Some controllers are minimalistic with little RAM and basic functionality. These most often are found in the least expensive consumer USB sticks. Controllers used on more sophisticated SSDs frequently have multi-core CPUs and a lot of RAM or other temporary storage to provide higher performance. The first consumer flash disks (CF cards) were used for emerging digital cameras. The use case was simple: take a picture, store it, take another one. As applications developed more complex read/write use cases, they demanded more performance, which required more sophisticated strategies to achieve that performance, which brought higher demands for processing and temporary storage resources.
Each flash chip is made up of pages which are organized into blocks. The size of the page for a given flash chip might be 512b (on older parts), 2kb, 4kb or larger and typically there are 64 pages in each block. A table is required to identify which blocks represent usable areas of the disk and which blocks are bad or spare.The FTL is the set of firmware algorithms that manage how and where data is stored in the flash memory, and what happens when power loss occurs, or when a block of the flash memory becomes bad. There are two broad types of FTLs, namely block-based, which manages a block at a time, and page-based, which can manage individual pages.
Block-based FTLs have been around since the dawn of flash. They require minimal resources to manage the logical to physical mapping, bad block management and wear-leveling. The old CF card flash disks from 1994 were block-based and used a simple 8-bit 8051 microcontroller and minimal RAM. When flash densities were small, block-based FTLs didn’t suffer as many limitations as they do on today’s multi-gigabyte disks. Since block-based FTLs can only write in block-sized chunks, using such an FTL with today’s high density, large block NAND requires computing resources in excess of what exists in the resources in low-end controllers.
Read performance for a block-based FTL is typically very fast. However, while the write performance of a block-based FTL is fine when data is written sequentially to the disk for the first time, the performance is much worse when data is written randomly or requires overwriting blocks that have been previously used. This is because block -based FTLs are often used in low resource flash controllers where the new data cannot be cached and must be synchronously written to the flash media. The ideal use case for block-based flash disks is a read-only application in which updates happen only when the entire dataset can be image copied for fast sequential writes.
Write performance on block-based FTLs also suffers because to update a page the entire block must be rewritten.
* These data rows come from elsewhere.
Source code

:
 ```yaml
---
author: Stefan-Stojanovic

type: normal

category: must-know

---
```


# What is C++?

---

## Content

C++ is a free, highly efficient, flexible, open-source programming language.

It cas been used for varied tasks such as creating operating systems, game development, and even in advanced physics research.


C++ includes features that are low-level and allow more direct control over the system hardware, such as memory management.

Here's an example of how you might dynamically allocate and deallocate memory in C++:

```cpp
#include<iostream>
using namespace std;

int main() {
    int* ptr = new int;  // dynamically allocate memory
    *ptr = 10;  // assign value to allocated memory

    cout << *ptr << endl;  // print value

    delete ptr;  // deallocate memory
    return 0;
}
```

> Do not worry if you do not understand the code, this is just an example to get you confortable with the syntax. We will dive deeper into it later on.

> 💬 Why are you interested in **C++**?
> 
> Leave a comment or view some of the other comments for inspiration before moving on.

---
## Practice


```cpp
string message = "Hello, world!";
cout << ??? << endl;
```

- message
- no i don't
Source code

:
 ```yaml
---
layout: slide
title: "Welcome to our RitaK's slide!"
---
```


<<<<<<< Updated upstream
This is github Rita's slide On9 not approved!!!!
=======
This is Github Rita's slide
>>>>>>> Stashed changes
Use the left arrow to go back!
The steps to update a page of flash within a block are to:
- Identify the spare block that will be used for writing
- Copy the pages that come before the page(s) that will be updated from the old block to the new block (for example, if the update will be to data in page 3, copy pages 0, 1 and 2 to the new block)
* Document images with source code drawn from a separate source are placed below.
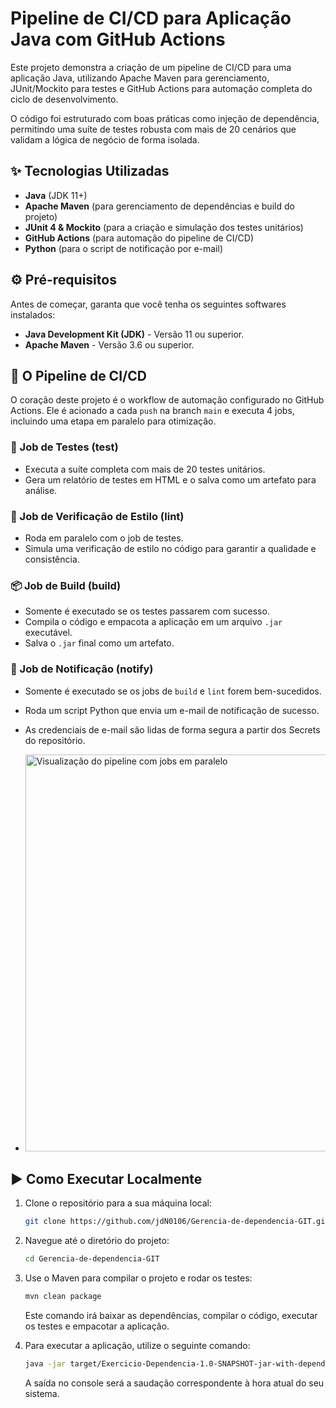 # Pipeline de CI/CD para Aplicação Java com GitHub Actions

Este projeto demonstra a criação de um pipeline de CI/CD para uma aplicação Java, utilizando Apache Maven para gerenciamento, JUnit/Mockito para testes e GitHub Actions para automação completa do ciclo de desenvolvimento.

O código foi estruturado com boas práticas como injeção de dependência, permitindo uma suíte de testes robusta com mais de 20 cenários que validam a lógica de negócio de forma isolada.

## ✨ Tecnologias Utilizadas
* **Java** (JDK 11+)
* **Apache Maven** (para gerenciamento de dependências e build do projeto)
* **JUnit 4 & Mockito** (para a criação e simulação dos testes unitários)
* **GitHub Actions** (para automação do pipeline de CI/CD)
* **Python** (para o script de notificação por e-mail)

## ⚙️ Pré-requisitos
Antes de começar, garanta que você tenha os seguintes softwares instalados:

* **Java Development Kit (JDK)** - Versão 11 ou superior.
* **Apache Maven** - Versão 3.6 ou superior.

## 🚀 O Pipeline de CI/CD
O coração deste projeto é o workflow de automação configurado no GitHub Actions. Ele é acionado a cada `push` na branch `main` e executa 4 jobs, incluindo uma etapa em paralelo para otimização.

### 🧪 Job de Testes (test)
* Executa a suíte completa com mais de 20 testes unitários.
* Gera um relatório de testes em HTML e o salva como um artefato para análise.

### 🎨 Job de Verificação de Estilo (lint)
* Roda em paralelo com o job de testes.
* Simula uma verificação de estilo no código para garantir a qualidade e consistência.

### 📦 Job de Build (build)
* Somente é executado se os testes passarem com sucesso.
* Compila o código e empacota a aplicação em um arquivo `.jar` executável.
* Salva o `.jar` final como um artefato.

### 📧 Job de Notificação (notify)
* Somente é executado se os jobs de `build` e `lint` forem bem-sucedidos.
* Roda um script Python que envia um e-mail de notificação de sucesso.
* As credenciais de e-mail são lidas de forma segura a partir dos Secrets do repositório.

* <img width="635" alt="Visualização do pipeline com jobs em paralelo" src="https://github.com/user-attachments/assets/da6e5288-3044-4642-ad5d-ffdb5df36286">

## ▶️ Como Executar Localmente
1.  Clone o repositório para a sua máquina local:
    ```bash
    git clone https://github.com/jdN0106/Gerencia-de-dependencia-GIT.git
    ```
2.  Navegue até o diretório do projeto:
    ```bash
    cd Gerencia-de-dependencia-GIT
    ```
3.  Use o Maven para compilar o projeto e rodar os testes:
    ```bash
    mvn clean package
    ```
    Este comando irá baixar as dependências, compilar o código, executar os testes e empacotar a aplicação.

4.  Para executar a aplicação, utilize o seguinte comando:
    ```bash
    java -jar target/Exercicio-Dependencia-1.0-SNAPSHOT-jar-with-dependencies.jar
    ```
    A saída no console será a saudação correspondente à hora atual do seu sistema.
- Write the updated data (a new page 3) to the new block
- Copy the pages following the page that was updated (pages 4, …) from the old block to the new block
- Mark the old block as discarded so that it can be erased for reuse.
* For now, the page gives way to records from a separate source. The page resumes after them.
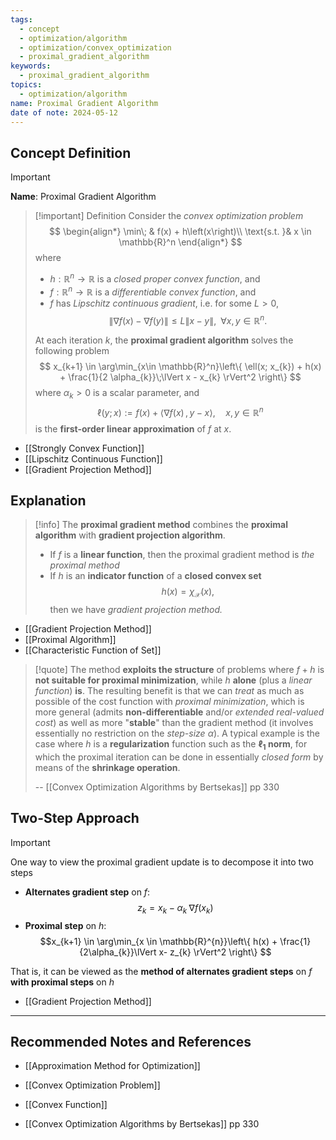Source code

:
 ```yaml
---
tags:
  - concept
  - optimization/algorithm
  - optimization/convex_optimization
  - proximal_gradient_algorithm
keywords:
  - proximal_gradient_algorithm
topics:
  - optimization/algorithm
name: Proximal Gradient Algorithm
date of note: 2024-05-12
---
```


## Concept Definition

>[!important]
>**Name**: Proximal Gradient Algorithm

>[!important] Definition
>Consider the *convex optimization problem*
>$$
>\begin{align*}
> \min\; & f(x) + h\left(x\right)\\
> \text{s.t. }& x \in \mathbb{R}^n
>\end{align*}
>$$
>where
>- $h: \mathbb{R}^{n} \to \mathbb{R}$ is a *closed proper convex function*, and 
>- $f: \mathbb{R}^{n}\to \mathbb{R}$ is a *differentiable convex function*, and 
>- $f$ has *Lipschitz continuous gradient*, i.e. for some $L >0$, $$\lVert \nabla f(x) - \nabla f(y) \rVert \le L \lVert x - y \rVert, \;\; \forall x, y \in \mathbb{R}^n. $$
>  
>At each iteration $k$, the **proximal gradient algorithm** solves the following problem
>$$
>x_{k+1}  \in \arg\min_{x\in \mathbb{R}^n}\left\{ \ell(x; x_{k}) + h(x) + \frac{1}{2 \alpha_{k}}\;\lVert x - x_{k} \rVert^2 \right\} 
>$$
>where $\alpha_{k} >0$ is a scalar parameter, and $$\ell(y; x) := f(x) + \left\langle  \nabla f(x)\,,\, y -x   \right\rangle, \quad x, y \in \mathbb{R}^n$$ is the **first-order linear approximation** of $f$ at $x$.


- [[Strongly Convex Function]]
- [[Lipschitz Continuous Function]]
- [[Gradient Projection Method]]

## Explanation

>[!info]
>The **proximal gradient method** combines the **proximal algorithm** with **gradient projection algorithm**.
>- If $f$ is a **linear function**, then the proximal gradient method is *the proximal method*
>- If $h$ is an **indicator function** of a **closed convex set** $$h(x) = \chi_{\mathcal{X}}(x),$$ then we  have *gradient projection method.*

- [[Gradient Projection Method]]
- [[Proximal Algorithm]]
- [[Characteristic Function of Set]]


>[!quote]
>The method **exploits the structure** of problems where $f + h$ is **not suitable for proximal minimization**, while $h$ **alone** (plus a *linear function*) **is**. The resulting benefit is that we can *treat* as much as possible of the cost function with *proximal minimization*, which is more general (admits **non-differentiable** and/or *extended real-valued cost*) as well as more "**stable**" than the gradient method (it involves essentially no restriction on the *step-size* $\alpha$). A typical example is the case where $h$ is a **regularization** function such as the **$\ell_{1}$ norm**, for which the proximal iteration can be done in  essentially *closed form* by means of the **shrinkage operation**.
>
>-- [[Convex Optimization Algorithms by Bertsekas]] pp 330


## Two-Step Approach


>[!important] 
>One way to view the proximal gradient update is to decompose it into two steps
>- **Alternates gradient step** on $f$: $$z_{k} = x_{k} - \alpha_{k}\;\nabla f(x_{k})$$
>- **Proximal step** on $h$: $$x_{k+1} \in \arg\min_{x \in \mathbb{R}^{n}}\left\{ h(x) + \frac{1}{2\alpha_{k}}\lVert x- z_{k} \rVert^2 \right\} $$
>  
>That is, it can be viewed as the **method of alternates gradient steps** on $f$ **with proximal steps** on $h$

- [[Gradient Projection Method]]



-----------
##  Recommended Notes and References

- [[Approximation Method for Optimization]]
- [[Convex Optimization Problem]]
- [[Convex Function]]

- [[Convex Optimization Algorithms by Bertsekas]] pp 330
- Mark the new block as a live data block
Multiple blocks are reserved for spares to replace blocks that fail during normal use. When writing data, one of the reserved blocks is selected, and data is copied to it during the writing of a specific area of the disk. The previous block is erased and put back in the pool for when it is needed. When a block fails, then that erased block is removed from the overprovisioning pool, thereby reducing the life of the flash disk.
A block-based FTL does not support a TRIM or traditional Garbage Collection. Being that the block is the level of flash being managed, TRIMing a page out of a block cannot be done. Only a full block can be TRIMed. Garbage Collection is not meaningful on a block-based FTL, as the data with a block cannot be TRIMed or reordered, both of which are required for a Garbage Collection to be effective.
In contrast, the page-based FTL enables much faster random write performance, but slower read performance. A page-based FTL does not write a full block but only the necessary page(s) of data being written along with the FTL metadata that must be written to track of the new position of the data. Given that a page is small (2-4 KB) and a block is large (256 KB to 8 MB), writing a single page is faster, however managing where the page data exists as it is moved around due to wear-leveling is much more complex
For an 8 GB SD card, there would be 2096 4 MB blocks or 2,097,152 4KB pages. Managing 2,000,000 units of data, as opposed to 2,000 requires more RAM, a more powerful CPU, and a much more complex FTL. with a major concern for a page-based FTL is Garbage Collection, which is defined as consolidation of the data from multiple blocks with many empty pages to create more free blocks.
TRIM is the FTL API used by a file system to tell the FTL which data (pages) are no longer needed by the file system. For example, if a file was deleted then the file system should TRIM the pages of flash, letting the FTL know that those pages are no longer needed. If these pages are NOT TRIMed during Garbage Collection, then the FTL will not benefit from re-gaining the freed up flash memory, and will pay a performance and endurance penalty due to the additional overhead and flash wear that results from continuing to wear-level pages with no value to the file system or the user.
Since flash pages cannot be overwritten (because they must be erased first), there is an implicit TRIM, that occurs when an LBA is re-written. The original version of the LBA is no longer needed because it’s been replaced with the new LBA. There is not a TRIM call, but the original data has been replaced and the original data is no longer live and is effectively TRIMed.